Canada's oil sands survive, but can't thrive in a $50
oil world
Send a link to a friend
[October 18, 2017]
By Nia Williams
CALGARY, Alberta (Reuters) - Canada's oil
sands producers are stuck in a rut.
The nation's oil firms are retrenching, with large producers planning
little or no further expansion and some smaller projects struggling even
to cover their operating costs.
As the era of large new projects comes to a close, many mid-sized
producers - those with fewer assets and producing less than 100,000
barrels of oil a day in the oil sands - have shelved expansion plans,
unable to earn back the high start-up costs with crude at around $50 per
barrel. Larger Canadian producers, meanwhile, focus on projects that in
the past were associated with smaller names.
The last three years have seen dozens of new projects mothballed and
expansions put on hold, meaning millions of barrels of crude from the
world's third-largest reserves may never be extracted.
Where industry groups in 2014 expected Canada's oil sands output to more
than double to nearly 5 million barrels per day (bpd) by 2030, that
forecast has been knocked down to 3.7 million bpd.
This follows a spell of consolidation that has seen foreign majors sell
off more than $23 billion in Canadian assets in a year and turn to U.S.
shale patches such as the Permian basin in Texas, which produce returns
more quickly and where proximity to refiners means the barrels fetch a
better price.
"We cannot compete with that huge sucking noise to the south that is
called the Permian. Investment dollars are spiraling away down there,"
Derek Evans, chief executive of small oil sands producer Pengrowth
Energy <PGF.TO> told Reuters in an interview.
Permian production rose 21 percent in 12 months through July compared to
a 9 percent increase in Alberta's oil sands, according to Canadian and
U.S. government data.
COSTLY STARTUP PHASE
Mid-sized producers are hurting the most, due to start-up costs that far
exceed those in other major producing areas. Oil sands producers have
slashed operating costs by a third since 2014, but building a new
thermal project - in which steam is pumped as deep as one kilometer
(1094 yards)underground to liquefy tar-like bitumen and bring it to the
surface - requires U.S. crude benchmark at around $60 a barrel to break
even, analysts estimate.
The North American benchmark West Texas Intermediate crude <CLc1> has
traded between $42 and $55 a barrel so far this year.
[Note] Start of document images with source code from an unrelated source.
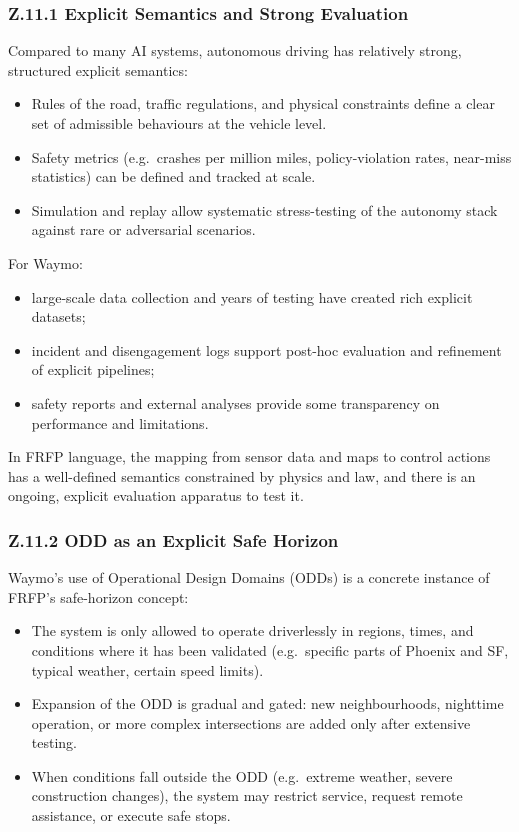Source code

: \subsubsection*{Z.11.1 Explicit Semantics and Strong Evaluation}

Compared to many AI systems, autonomous driving has relatively strong,
structured explicit semantics:

\begin{itemize}
  \item Rules of the road, traffic regulations, and physical constraints
        define a clear set of admissible behaviours at the vehicle level.
  \item Safety metrics (e.g.\ crashes per million miles, policy-violation
        rates, near-miss statistics) can be defined and tracked at scale.
  \item Simulation and replay allow systematic stress-testing of the
        autonomy stack against rare or adversarial scenarios.
\end{itemize}

For Waymo:

\begin{itemize}
  \item large-scale data collection and years of testing have created rich
        explicit datasets; 
  \item incident and disengagement logs support post-hoc evaluation and
        refinement of explicit pipelines;
  \item safety reports and external analyses provide some transparency on
        performance and limitations.
\end{itemize}

In FRFP language, the mapping from sensor data and maps to control actions
has a well-defined semantics constrained by physics and law, and there is an
ongoing, explicit evaluation apparatus to test it.

\subsubsection*{Z.11.2 ODD as an Explicit Safe Horizon}

Waymo’s use of Operational Design Domains (ODDs) is a concrete instance of
FRFP’s safe-horizon concept:

\begin{itemize}
  \item The system is only allowed to operate driverlessly in regions,
        times, and conditions where it has been validated (e.g.\ specific
        parts of Phoenix and SF, typical weather, certain speed limits).
  \item Expansion of the ODD is gradual and gated:
        new neighbourhoods, nighttime operation, or more complex
        intersections are added only after extensive testing.
  \item When conditions fall outside the ODD (e.g.\ extreme weather,
        severe construction changes), the system may restrict service,
        request remote assistance, or execute safe stops.
\end{itemize}

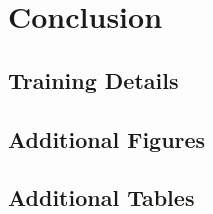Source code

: \documentclass[12pt,letterpaper]{article}
\begin{document}
\section{Conclusion}


\makereference






\clearpage
\makeappendix

\subsection{Training Details}

\subsection{Additional Figures}

\subsection{Additional Tables}
\end{document}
The U.S. Energy
Information Administration forecasts it will average $49.69 a barrel in
2017 and $50.57 a barrel next year.
There are around half a dozen thermal projects in the costly start-up
phase, when engineers steadily increase steam pressure to bring a
reservoir's production up to full capacity.
[to top of second column] |
A Suncor refinery is seen in Sherwood Park, near Edmonton, Alberta,
Canada November 13, 2016. REUTERS/Chris Helgren/File Photo
One of those is Athabasca Oil Corp's <ATH.TO> Hangingstone project. It was
originally conceived as a 80,000 bpd project, but instead will bring output to
only 12,000 bpd from the current 9,000 bpd. The project can break even with U.S.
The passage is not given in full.